- _Exercise objective_
From the data that follows, copy every line with the string "AARTISURF".

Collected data
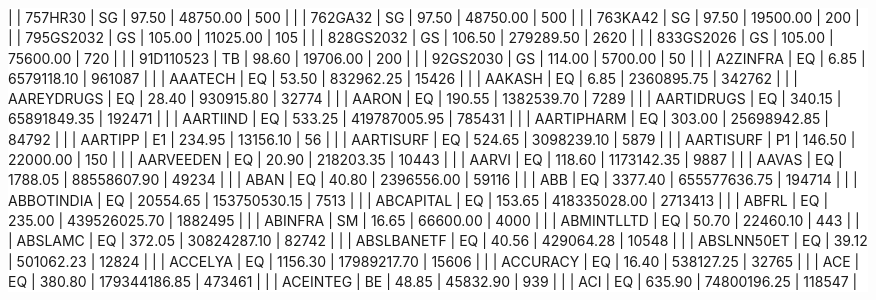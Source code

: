 |  | 757HR30 | SG | 97.50 | 48750.00 | 500 |
|  | 762GA32 | SG | 97.50 | 48750.00 | 500 |
|  | 763KA42 | SG | 97.50 | 19500.00 | 200 |
|  | 795GS2032 | GS | 105.00 | 11025.00 | 105 |
|  | 828GS2032 | GS | 106.50 | 279289.50 | 2620 |
|  | 833GS2026 | GS | 105.00 | 75600.00 | 720 |
|  | 91D110523 | TB | 98.60 | 19706.00 | 200 |
|  | 92GS2030 | GS | 114.00 | 5700.00 | 50 |
|  | A2ZINFRA | EQ | 6.85 | 6579118.10 | 961087 |
|  | AAATECH | EQ | 53.50 | 832962.25 | 15426 |
|  | AAKASH | EQ | 6.85 | 2360895.75 | 342762 |
|  | AAREYDRUGS | EQ | 28.40 | 930915.80 | 32774 |
|  | AARON | EQ | 190.55 | 1382539.70 | 7289 |
|  | AARTIDRUGS | EQ | 340.15 | 65891849.35 | 192471 |
|  | AARTIIND | EQ | 533.25 | 419787005.95 | 785431 |
|  | AARTIPHARM | EQ | 303.00 | 25698942.85 | 84792 |
|  | AARTIPP | E1 | 234.95 | 13156.10 | 56 |
|  | AARTISURF | EQ | 524.65 | 3098239.10 | 5879 |
|  | AARTISURF | P1 | 146.50 | 22000.00 | 150 |
|  | AARVEEDEN | EQ | 20.90 | 218203.35 | 10443 |
|  | AARVI | EQ | 118.60 | 1173142.35 | 9887 |
|  | AAVAS | EQ | 1788.05 | 88558607.90 | 49234 |
|  | ABAN | EQ | 40.80 | 2396556.00 | 59116 |
|  | ABB | EQ | 3377.40 | 655577636.75 | 194714 |
|  | ABBOTINDIA | EQ | 20554.65 | 153750530.15 | 7513 |
|  | ABCAPITAL | EQ | 153.65 | 418335028.00 | 2713413 |
|  | ABFRL | EQ | 235.00 | 439526025.70 | 1882495 |
|  | ABINFRA | SM | 16.65 | 66600.00 | 4000 |
|  | ABMINTLLTD | EQ | 50.70 | 22460.10 | 443 |
|  | ABSLAMC | EQ | 372.05 | 30824287.10 | 82742 |
|  | ABSLBANETF | EQ | 40.56 | 429064.28 | 10548 |
|  | ABSLNN50ET | EQ | 39.12 | 501062.23 | 12824 |
|  | ACCELYA | EQ | 1156.30 | 17989217.70 | 15606 |
|  | ACCURACY | EQ | 16.40 | 538127.25 | 32765 |
|  | ACE | EQ | 380.80 | 179344186.85 | 473461 |
|  | ACEINTEG | BE | 48.85 | 45832.90 | 939 |
|  | ACI | EQ | 635.90 | 74800196.25 | 118547 |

- _Written response_
|  | AARTISURF | EQ | 524.65 | 3098239.10 | 5879 |
|  | AARTISURF | P1 | 146.50 | 22000.00 | 150 |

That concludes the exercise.